* Work item: Write out, word for word, the part of the listing below that opens with the line containing "Sara Dupont |" and closes with the line containing "Isabelle Bouchard |", keeping both of those lines and adding no others.

*****

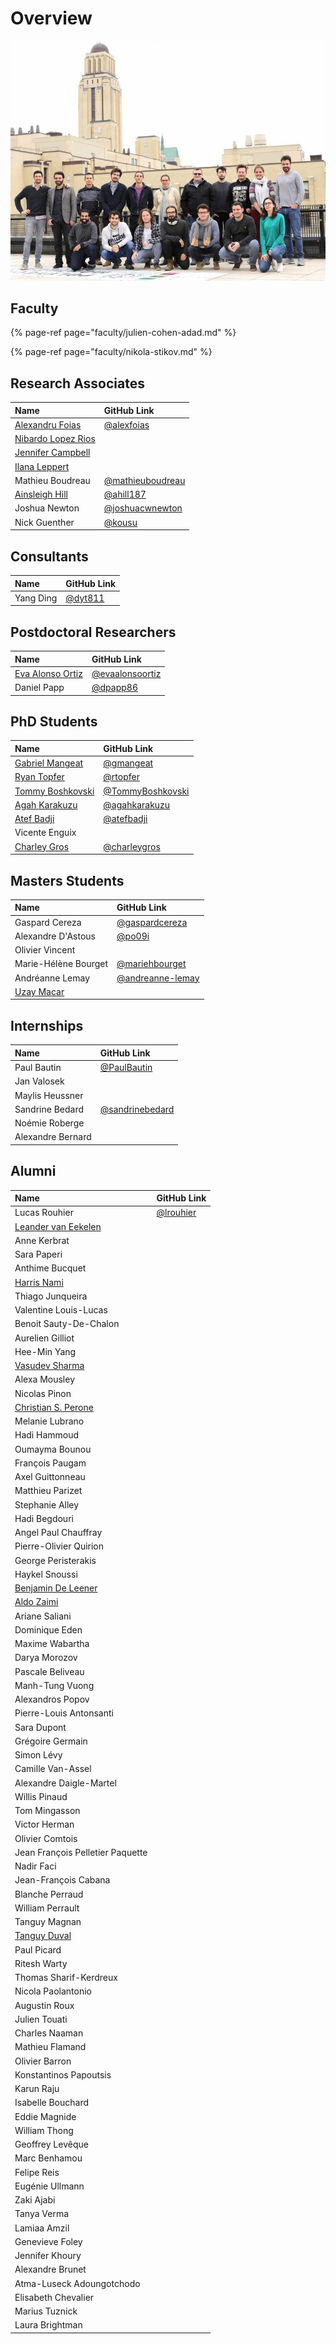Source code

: # Overview

![](../.gitbook/assets/neuropoly_lab.jpeg)

## Faculty

{% page-ref page="faculty/julien-cohen-adad.md" %}

{% page-ref page="faculty/nikola-stikov.md" %}

## Research Associates

| Name | GitHub Link |
| :--- | :--- |
| [Alexandru Foias](https://ca.linkedin.com/in/alexandrufoias) | [@alexfoias](https://github.com/alexfoias) |
| [Nibardo Lopez Rios](research-associates/nibardo-lopez-rios.md) |  |
| [Jennifer Campbell](http://www.bic.mni.mcgill.ca/~jcampbel/) |  |
| [Ilana Leppert](http://www.bic.mni.mcgill.ca/PeopleStaff/LeppertIlana) |  |
| Mathieu Boudreau | [@mathieuboudreau](https://github.com/mathieuboudreau) |
| [Ainsleigh Hill](https://www.linkedin.com/in/ainsleigh-hill-836296124/) | [@ahill187](https://github.com/ahill187) |
| Joshua Newton | [@joshuacwnewton](https://github.com/joshuacwnewton) |
| Nick Guenther | [@kousu](https://github.com/kousu) |

## Consultants

| Name | GitHub Link |
| :--- | :--- |
| Yang Ding | [@dyt811](https://github.com/dyt811) |

## Postdoctoral Researchers

| Name | GitHub Link |
| :--- | :--- |
| [Eva Alonso Ortiz](https://www.evaalonsoortiz.com/) | [@evaalonsoortiz](https://github.com/evaalonsoortiz) |
| Daniel Papp | [@dpapp86](https://github.com/dpapp86) |

## PhD Students

| Name | GitHub Link |
| :--- | :--- |
| [Gabriel Mangeat](phd-students/gabriel-mangeat.md) | [@gmangeat](https://github.com/gmangeat) |
| [Ryan Topfer](phd-students/ryan-topfer.md) | [@rtopfer](https://github.com/rtopfer) |
| [Tommy Boshkovski](phd-students/tommy-boshkovski.md) | [@TommyBoshkovski](https://github.com/TommyBoshkovski) |
| [Agah Karakuzu](phd-students/agah-karakuzu.md) | [@agahkarakuzu](https://github.com/agahkarakuzu) |
| [Atef Badji](https://ca.linkedin.com/in/badjiatef) | [@atefbadji](https://github.com/atefbadji) |
| Vicente Enguix |  |
| [Charley Gros](phd-students/charley-gros.md) | [@charleygros](https://github.com/charleygros) |

## Masters Students

| Name | GitHub Link |
| :--- | :--- |
| Gaspard Cereza | [@gaspardcereza](https://github.com/gaspardcereza) |
| Alexandre D'Astous | [@po09i](https://github.com/po09i) |
| Olivier Vincent |  |
| Marie-Hélène Bourget | [@mariehbourget](https://github.com/mariehbourget) |
| Andréanne Lemay | [@andreanne-lemay](https://github.com/andreanne-lemay) |
| [Uzay Macar](https://uzaymacar.github.io/) |  |

## Internships

| Name | GitHub Link |
| :--- | :--- |
| Paul Bautin | [@PaulBautin](https://github.com/PaulBautin) |
| Jan Valosek |  |
| Maylis Heussner |  |
| Sandrine Bedard | [@sandrinebedard](https://github.com/sandrinebedard) |
| Noémie Roberge |  |
| Alexandre Bernard |  |

## Alumni

| Name | GitHub Link |
| :--- | :--- |
| Lucas Rouhier | [@lrouhier](https://github.com/lrouhier) |
| [Leander van Eekelen](https://www.linkedin.com/in/leander-van-eekelen/) |  |
| Anne Kerbrat |  |
| Sara Paperi |  |
| Anthime Bucquet |  |
| [Harris Nami](alumni/harris-nami.md) |  |
| Thiago Junqueira |  |
| Valentine Louis-Lucas |  |
| Benoit Sauty-De-Chalon |  |
| Aurelien Gilliot |  |
| Hee-Min Yang |  |
| [Vasudev Sharma](https://in.linkedin.com/in/vs74) |  |
| Alexa Mousley |  |
| Nicolas Pinon |  |
| [Christian S. Perone](alumni/christian-s.-perone.md) |  |
| Melanie Lubrano |  |
| Hadi Hammoud |  |
| Oumayma Bounou |  |
| François Paugam |  |
| Axel Guittonneau |  |
| Matthieu Parizet |  |
| Stephanie Alley |  |
| Hadi Begdouri |  |
| Angel Paul Chauffray |  |
| Pierre-Olivier Quirion |  |
| George Peristerakis |  |
| Haykel Snoussi |  |
| [Benjamin De Leener](alumni/benjamin-de-leener.md) |  |
| [Aldo Zaimi](alumni/aldo-zaimi.md) |  |
| Ariane Saliani |  |
| Dominique Eden |  |
| Maxime Wabartha |  |
| Darya Morozov |  |
| Pascale Beliveau |  |
| Manh-Tung Vuong |  |
| Alexandros Popov |  |
| Pierre-Louis Antonsanti |  |
| Sara Dupont |  |
| Grégoire Germain |  |
| Simon Lévy |  |
| Camille Van-Assel |  |
| Alexandre Daigle-Martel |  |
| Willis Pinaud |  |
| Tom Mingasson |  |
| Victor Herman |  |
| Olivier Comtois |  |
| Jean François Pelletier Paquette |  |
| Nadir Faci |  |
| Jean-François Cabana |  |
| Blanche Perraud |  |
| William Perrault |  |
| Tanguy Magnan |  |
| [Tanguy Duval](alumni/tanguy-duval.md) |  |
| Paul Picard |  |
| Ritesh Warty |  |
| Thomas Sharif-Kerdreux |  |
| Nicola Paolantonio |  |
| Augustin Roux |  |
| Julien Touati |  |
| Charles Naaman |  |
| Mathieu Flamand |  |
| Olivier Barron |  |
| Konstantinos Papoutsis |  |
| Karun Raju |  |
| Isabelle Bouchard |  |
| Eddie Magnide |  |
| William Thong |  |
| Geoffrey Levêque |  |
| Marc Benhamou |  |
| Felipe Reis |  |
| Eugénie Ullmann |  |
| Zaki Ajabi |  |
| Tanya Verma |  |
| Lamiaa Amzil |  |
| Genevieve Foley |  |
| Jennifer Khoury |  |
| Alexandre Brunet |  |
| Atma-Luseck Adoungotchodo |  |
| Elisabeth Chevalier |  |
| Marius Tuznick |  |
| Laura Brightman |  |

*****

* Solution to this exercise:
| Sara Dupont |  |
| Grégoire Germain |  |
| Simon Lévy |  |
| Camille Van-Assel |  |
| Alexandre Daigle-Martel |  |
| Willis Pinaud |  |
| Tom Mingasson |  |
| Victor Herman |  |
| Olivier Comtois |  |
| Jean François Pelletier Paquette |  |
| Nadir Faci |  |
| Jean-François Cabana |  |
| Blanche Perraud |  |
| William Perrault |  |
| Tanguy Magnan |  |
| [Tanguy Duval](alumni/tanguy-duval.md) |  |
| Paul Picard |  |
| Ritesh Warty |  |
| Thomas Sharif-Kerdreux |  |
| Nicola Paolantonio |  |
| Augustin Roux |  |
| Julien Touati |  |
| Charles Naaman |  |
| Mathieu Flamand |  |
| Olivier Barron |  |
| Konstantinos Papoutsis |  |
| Karun Raju |  |
| Isabelle Bouchard |  |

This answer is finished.